[Collected data]
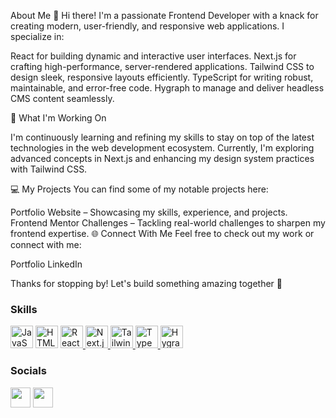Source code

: About Me 👋
Hi there! I'm a passionate Frontend Developer with a knack for creating modern, user-friendly, and responsive web applications. I specialize in:

React for building dynamic and interactive user interfaces.
Next.js for crafting high-performance, server-rendered applications.
Tailwind CSS to design sleek, responsive layouts efficiently.
TypeScript for writing robust, maintainable, and error-free code.
Hygraph to manage and deliver headless CMS content seamlessly.

🌱 What I'm Working On

I'm continuously learning and refining my skills to stay on top of the latest technologies in the web development ecosystem. Currently, I'm exploring advanced concepts in Next.js and enhancing my design system practices with Tailwind CSS.

💻 My Projects
You can find some of my notable projects here:

Portfolio Website – Showcasing my skills, experience, and projects.
Frontend Mentor Challenges – Tackling real-world challenges to sharpen my frontend expertise.
🌐 Connect With Me
Feel free to check out my work or connect with me:

Portfolio
LinkedIn

Thanks for stopping by! Let's build something amazing together 🚀

### Skills


<p align="left">
<a href="https://developer.mozilla.org/en-US/docs/Web/JavaScript" target="_blank" rel="noreferrer"><img src="https://raw.githubusercontent.com/danielcranney/readme-generator/main/public/icons/skills/javascript-colored.svg" width="36" height="36" alt="JavaScript" /></a>
<a href="https://developer.mozilla.org/en-US/docs/Glossary/HTML5" target="_blank" rel="noreferrer"><img src="https://raw.githubusercontent.com/danielcranney/readme-generator/main/public/icons/skills/html5-colored.svg" width="36" height="36" alt="HTML5" /></a>
  <a href="https://reactjs.org/" target="_blank" rel="noreferrer">
  <img src="https://raw.githubusercontent.com/danielcranney/readme-generator/main/public/icons/skills/react-colored.svg" width="36" height="36" alt="React" />
</a>
<a href="https://nextjs.org/" target="_blank" rel="noreferrer">
  <img src="https://raw.githubusercontent.com/danielcranney/readme-generator/main/public/icons/skills/nextjs-colored.svg" width="36" height="36" alt="Next.js" />
</a>
<a href="https://tailwindcss.com/" target="_blank" rel="noreferrer">
  <img src="https://raw.githubusercontent.com/danielcranney/readme-generator/main/public/icons/skills/tailwindcss-colored.svg" width="36" height="36" alt="Tailwind CSS" />
</a>
<a href="https://www.typescriptlang.org/" target="_blank" rel="noreferrer">
  <img src="https://raw.githubusercontent.com/danielcranney/readme-generator/main/public/icons/skills/typescript-colored.svg" width="36" height="36" alt="TypeScript" />
</a>
<a href="https://hygraph.com/" target="_blank" rel="noreferrer">
  <img src="https://upload.wikimedia.org/wikipedia/commons/6/6a/Hygraph_Logo_Icon.svg" width="36" height="36" alt="Hygraph" />
</a>
</p>


### Socials

<p align="left"> <a href="https://www.github.com/stephenbliz" target="_blank" rel="noreferrer"><img src="https://raw.githubusercontent.com/danielcranney/readme-generator/main/public/icons/socials/github.svg" width="32" height="32" /></a> <a href="https://www.twitter.com/stefen_bliz" target="_blank" rel="noreferrer"><img src="https://raw.githubusercontent.com/danielcranney/readme-generator/main/public/icons/socials/twitter.svg" width="32" height="32" /></a></p>
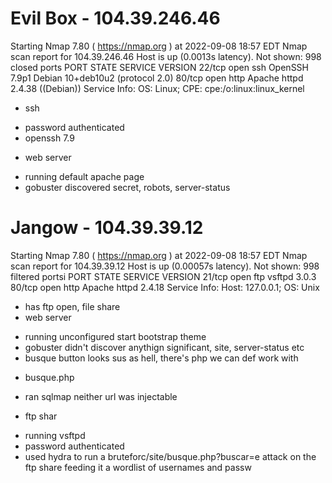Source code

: # Evil Box - 104.39.246.46

Starting Nmap 7.80 ( https://nmap.org ) at 2022-09-08 18:57 EDT
Nmap scan report for 104.39.246.46
Host is up (0.0013s latency).
Not shown: 998 closed ports
PORT   STATE SERVICE VERSION
22/tcp open  ssh     OpenSSH 7.9p1 Debian 10+deb10u2 (protocol 2.0)
80/tcp open  http    Apache httpd 2.4.38 ((Debian))
Service Info: OS: Linux; CPE: cpe:/o:linux:linux_kernel

- ssh
* password authenticated
* openssh 7.9

- web server
* running default apache page
* gobuster discovered secret, robots, server-status

# Jangow - 104.39.39.12

Starting Nmap 7.80 ( https://nmap.org ) at 2022-09-08 18:57 EDT
Nmap scan report for 104.39.39.12
Host is up (0.00057s latency).
Not shown: 998 filtered portsi
PORT   STATE SERVICE VERSION
21/tcp open  ftp     vsftpd 3.0.3
80/tcp open  http    Apache httpd 2.4.18
Service Info: Host: 127.0.0.1; OS: Unix

- has ftp open, file share
- web server
* running unconfigured start bootstrap theme
* gobuster didn't discover anythign significant, site, server-status etc
* busque button looks sus as hell, there's php we can def work with

- busque.php
* ran sqlmap neither url was injectable

- ftp shar
* running vsftpd
* password authenticated
* used hydra to run a bruteforc/site/busque.php?buscar=e attack on the ftp share feeding it a wordlist of usernames and passw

* **Your instructions**
Wherever a line in the entries holds "design", copy that line.

* **Solved problem**
Tailwind CSS to design sleek, responsive layouts efficiently.
I'm continuously learning and refining my skills to stay on top of the latest technologies in the web development ecosystem. Currently, I'm exploring advanced concepts in Next.js and enhancing my design system practices with Tailwind CSS.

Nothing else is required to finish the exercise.